Excerpts from a dataset:
-- Opening Marker --

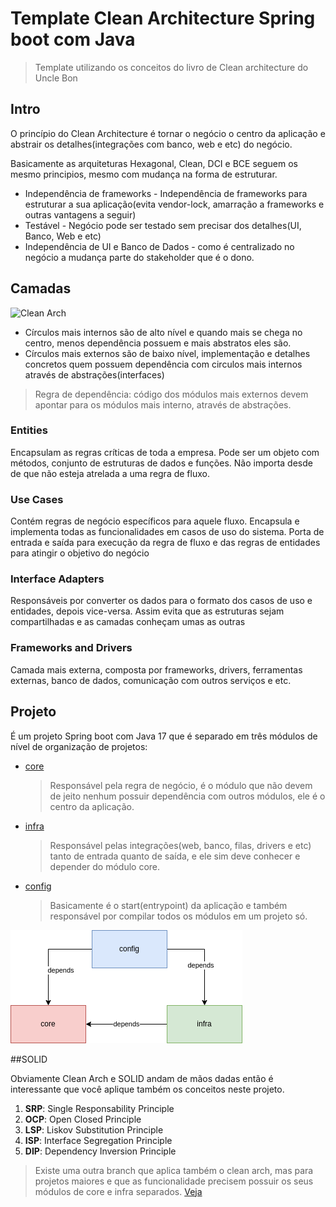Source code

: # Template Clean Architecture Spring boot com Java
> Template utilizando os conceitos do livro de Clean architecture do Uncle Bon

## Intro 

O princípio do Clean Architecture é tornar o negócio o centro da aplicação e abstrair os detalhes(integrações com banco, web e etc) do negócio.

Basicamente as arquiteturas Hexagonal, Clean, DCI e BCE seguem os mesmo principios, mesmo com mudança na forma de estruturar.
* Independência de frameworks - Independência de frameworks para estruturar a sua aplicação(evita vendor-lock, amarração a frameworks e outras vantagens a seguir)
* Testável - Negócio pode ser testado sem precisar dos detalhes(UI, Banco, Web e etc)
* Independência de UI e Banco de Dados - como é centralizado no negócio a mudança parte do stakeholder que é o dono.

## Camadas

![Clean Arch](https://blog.cleancoder.com/uncle-bob/images/2012-08-13-the-clean-architecture/CleanArchitecture.jpg)
* Círculos mais internos são de alto nível e quando mais se chega no centro, menos dependência possuem e mais abstratos eles são.
* Círculos mais externos são de baixo nível, implementação e detalhes concretos quem possuem dependência com circulos mais internos através de abstrações(interfaces)

> Regra de dependência: código dos módulos mais externos devem apontar para os módulos mais interno, através de abstrações.

### Entities
Encapsulam as regras críticas de toda a empresa. Pode ser um objeto com métodos, conjunto de estruturas de dados e funções. Não importa desde de que não esteja atrelada a uma regra de fluxo.

### Use Cases
Contém regras de negócio específicos para aquele fluxo. Encapsula e implementa todas as funcionalidades em casos de uso do sistema. Porta de entrada e saída para execução da regra de fluxo e das regras de entidades para atingir o objetivo do negócio

### Interface Adapters
Responsáveis por converter os dados para o formato dos casos de uso e entidades, depois vice-versa. Assim evita que as estruturas sejam compartilhadas e as camadas conheçam umas as outras

### Frameworks and Drivers
Camada mais externa, composta por frameworks, drivers, ferramentas externas, banco de dados, comunicação com outros serviços e etc.

## Projeto

É um projeto Spring boot com Java 17 que é separado em três módulos de nível de organização de projetos:
* [core](core)
  > Responsável pela regra de negócio, é o módulo que não devem de jeito nenhum possuir dependência com outros módulos, ele é o centro da aplicação.
* [infra](infra)
  > Responsável pelas integrações(web, banco, filas, drivers e etc) tanto de entrada quanto de saída, e ele sim deve conhecer e depender do módulo core.
* [config](config)
  > Basicamente é o start(entrypoint) da aplicação e também responsável por compilar todos os módulos em um projeto só.

![Clean Arch Project](img/clean-arch-project.png)

##SOLID

Obviamente Clean Arch e SOLID andam de mãos dadas então é interessante que você aplique também os conceitos neste projeto.

1. **SRP**: Single Responsability Principle
2. **OCP**: Open Closed Principle
3. **LSP**: Liskov Substitution Principle
4. **ISP**: Interface Segregation Principle
5. **DIP**: Dependency Inversion Principle

> Existe uma outra branch que aplica também o clean arch, mas para projetos maiores e que as funcionalidade precisem possuir os seus módulos de core e infra separados. [Veja](/romjunior/clean-arch-spring-java-template/tree/sub-module)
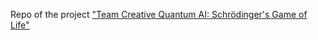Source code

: Repo of the project ["Team Creative Quantum AI: Schrödinger's Game of Life"](https://devpost.com/software/creative-quantum-ai)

-- Closing Marker --

-- Work instruction --
Among the lines above, find those with the word "boot". Copy them.

-- Response --
: # Template Clean Architecture Spring boot com Java
É um projeto Spring boot com Java 17 que é separado em três módulos de nível de organização de projetos:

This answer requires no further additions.